Thousands of UK e-tailers may be breaking the law by failing to comply with the Data Protection Act, a report released Tuesday by the London Chamber of Commerce (LCC) said.
The Data Protection Act of 1998 requires that Web sites inform visitors how information that visitors provide will be used, and that Web sites keep data secure and refrain from sharing it with third parties without permission. Violators of the Act face stiff penalties ranging from hefty fines to the closure of the violating site.
The survey found that only 44 percent of e-businesses complied with the basic requirements of the Act. Additionally, 40 percent of firms either had not carried out an audit to ensure compliance or did not know if they complied.
“Many firms could be in for a nasty shock by failing to give themselves adequate legal protection when doing e-business,” said Peter Bishop, acting chief executive of the London Chamber of Commerce. “There is little doubt that this type of business will grow steadily in future and so the risk of something going wrong increases.”
The LCC found that only 27 percent of firms expressed concern about regulatory issues involved in cross-border trading, despite the possible obligation to comply with foreign laws.
Failure to Disclose
Apparently, the Data Protection Act is not the only law being violated by UK e-businesses. A “mystery surf” by the Office of Fair Trading last month found that 52 percent of the 637 businesses visited failed to comply with the UK’s Distance Selling Regulations, which require businesses to provide full disclosure of refund, exchange and order cancellation policies.
“Failure to tell consumers about their right to cancel and to (receive) a full refund is a breach of the new Distance Selling Regulations and something which must be put right,” said John Vickers, Director General of Fair Trading.
The LCC found that 44 percent of firms surveyed had no policy in place for staff use of e-mail or the Internet, leaving them vulnerable to litigation arising from the improper actions of their employees.
Derogatory comments made by employees via e-mail can have embarrassing and sometimes expensive side effects. For instance, in 1997 Norwich Union paid out US$637,000 in an out-of-court settlement resulting from derogatory comments in e-mails.

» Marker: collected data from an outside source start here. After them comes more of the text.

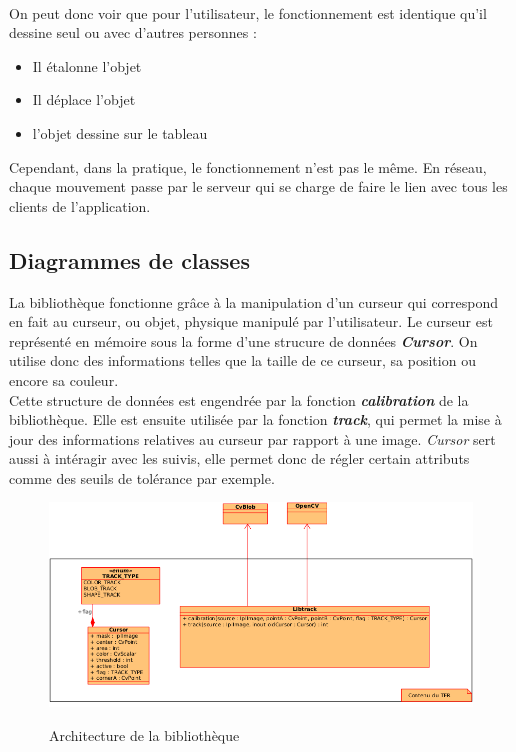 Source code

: \documentclass{report}
\begin{document}
				\paragraph{}
				On peut donc voir que pour l'utilisateur, le fonctionnement est identique qu'il dessine seul ou avec d'autres personnes :
				\begin{itemize}
					\item Il étalonne l'objet
					\item Il déplace l'objet
					\item l'objet dessine sur le tableau
				\end{itemize}
				Cependant, dans la pratique, le fonctionnement n'est pas le même. En réseau, chaque mouvement passe par le serveur qui se charge de faire le lien avec tous les clients de l'application.

			\newpage
			\subsection{Diagrammes de classes}
				La bibliothèque fonctionne grâce à la manipulation d'un curseur qui correspond en fait au curseur, ou objet, physique manipulé par l'utilisateur.
				Le curseur est représenté en mémoire sous la forme d'une strucure de données \textbf{\textit{Cursor}}. On utilise donc des informations telles que la taille de ce curseur, sa position ou encore sa couleur.\\
				Cette structure de données est engendrée par la fonction \textit{\textbf{calibration}} de la bibliothèque. Elle est ensuite utilisée par la fonction \textit{\textbf{track}}, qui permet la mise à jour des informations relatives au curseur par rapport à une image. \textit{Cursor} sert aussi à intéragir avec les suivis, elle permet donc de régler certain attributs comme des seuils de tolérance par exemple. \\
				\begin{figure}[!h]
						\centering
						\includegraphics[scale=0.8]{../images/libtrack-uml.png}\\
						\caption{Architecture de la bibliothèque}
						\label{Architecture de la bibliothèque}
				\end{figure}
				
\end{document}

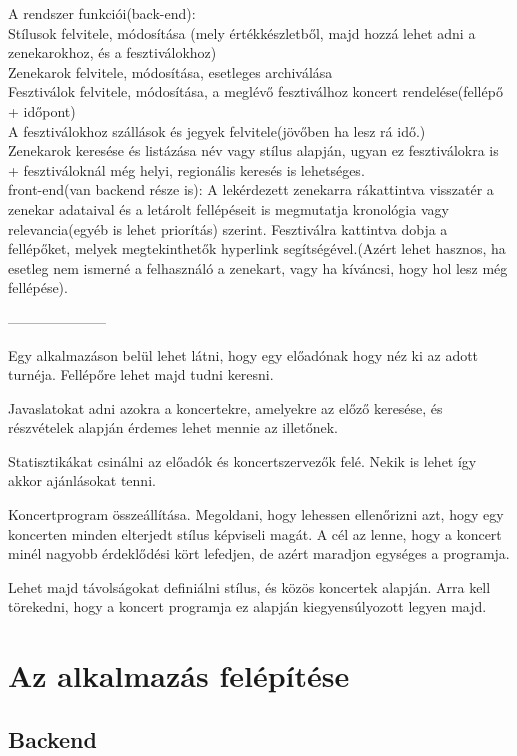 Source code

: \documentclass[11pt]{article}
\begin{document}
A rendszer funkciói(back-end):\\
Stílusok felvitele, módosítása (mely értékkészletből, majd hozzá lehet adni a zenekarokhoz, és a fesztiválokhoz)\\
Zenekarok felvitele, módosítása, esetleges archiválása\\
Fesztiválok felvitele, módosítása, a meglévő fesztiválhoz koncert rendelése(fellépő + időpont)\\
A fesztiválokhoz szállások és jegyek felvitele(jövőben ha lesz rá idő.)\\
Zenekarok keresése és listázása név vagy stílus alapján, ugyan ez fesztiválokra is + fesztiváloknál még helyi, regionális keresés is lehetséges.\\
front-end(van backend része is):
A lekérdezett zenekarra rákattintva visszatér a zenekar adataival és a letárolt fellépéseit is megmutatja kronológia vagy relevancia(egyéb is lehet priorítás) szerint.
Fesztiválra kattintva dobja a fellépőket, melyek megtekinthetők hyperlink segítségével.(Azért lehet hasznos, ha esetleg nem ismerné a felhasználó a zenekart, vagy ha kíváncsi, hogy hol lesz még fellépése).

---------------------

Egy alkalmazáson belül lehet látni, hogy egy előadónak hogy néz ki az adott turnéja. Fellépőre lehet majd tudni keresni.

Javaslatokat adni azokra a koncertekre, amelyekre az előző keresése, és részvételek alapján érdemes lehet mennie az illetőnek.

Statisztikákat csinálni az előadók és koncertszervezők felé. Nekik is lehet így akkor ajánlásokat tenni.

Koncertprogram összeállítása. Megoldani, hogy lehessen ellenőrizni azt, hogy egy koncerten minden elterjedt stílus képviseli magát. A cél az lenne, hogy a koncert minél nagyobb érdeklődési kört lefedjen, de azért maradjon egységes a programja.

Lehet majd távolságokat definiálni stílus, és közös koncertek alapján. Arra kell törekedni, hogy a koncert programja ez alapján kiegyensúlyozott legyen majd.

\section{Az alkalmazás felépítése}

\subsection{Backend}
\end{document}
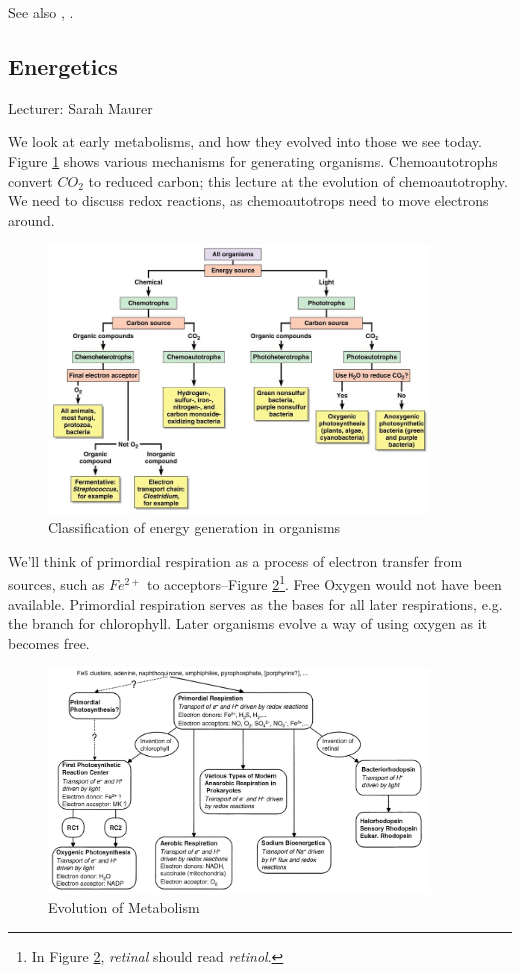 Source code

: \documentclass[]{article}
\begin{document}
See also \cite{bar2011survey}, \cite{fuchs2011alternative}.

\subsection{Energetics}

Lecturer: Sarah Maurer

We look at early metabolisms, and how they evolved into those we see today. 
Figure \ref{fig:ClassificationEnergyGeneration} shows various mechanisms for generating organisms. Chemoautotrophs convert $CO_2$ to reduced carbon; this lecture at the evolution of chemoautotrophy. We need to discuss redox reactions, as chemoautotrops need to move electrons around.

\begin{figure}[H]
	\caption{Classification of energy generation in organisms} \label{fig:ClassificationEnergyGeneration} 
	\includegraphics[width=0.9\textwidth]{ClassificationEnergyGeneration}
\end{figure}

We'll think of primordial respiration as a process of electron transfer from sources, such as $Fe^{2+}$ to acceptors--Figure \ref{fig:EvolutionMetabolism}\footnote{In Figure \ref{fig:EvolutionMetabolism}, \textit{retinal} should read \textit{retinol}.}. Free Oxygen would not have been available. Primordial respiration serves as the bases for all later respirations, e.g. the branch for chlorophyll. Later organisms evolve a way of using oxygen as it becomes free.
\begin{figure}[H]
	\caption{Evolution of Metabolism} \label{fig:EvolutionMetabolism} 
	\includegraphics[width=0.9\textwidth]{EvolutionMetabolism}
\end{figure}
\end{document}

“E-mail is a very powerful medium for spreading information, but when it is wrongly used it can create great damage,” said Chris Owen, partner in the corporate and technology group of the law firm Manches, which assisted the LCC in conducting the survey.
“Companies must ensure that, as in every other aspect of their business, they retain control of what they are doing and, more importantly, what is being done in their name,” Owen added. “They need to appreciate the dangers of having an Internet free-for-all for their staff.”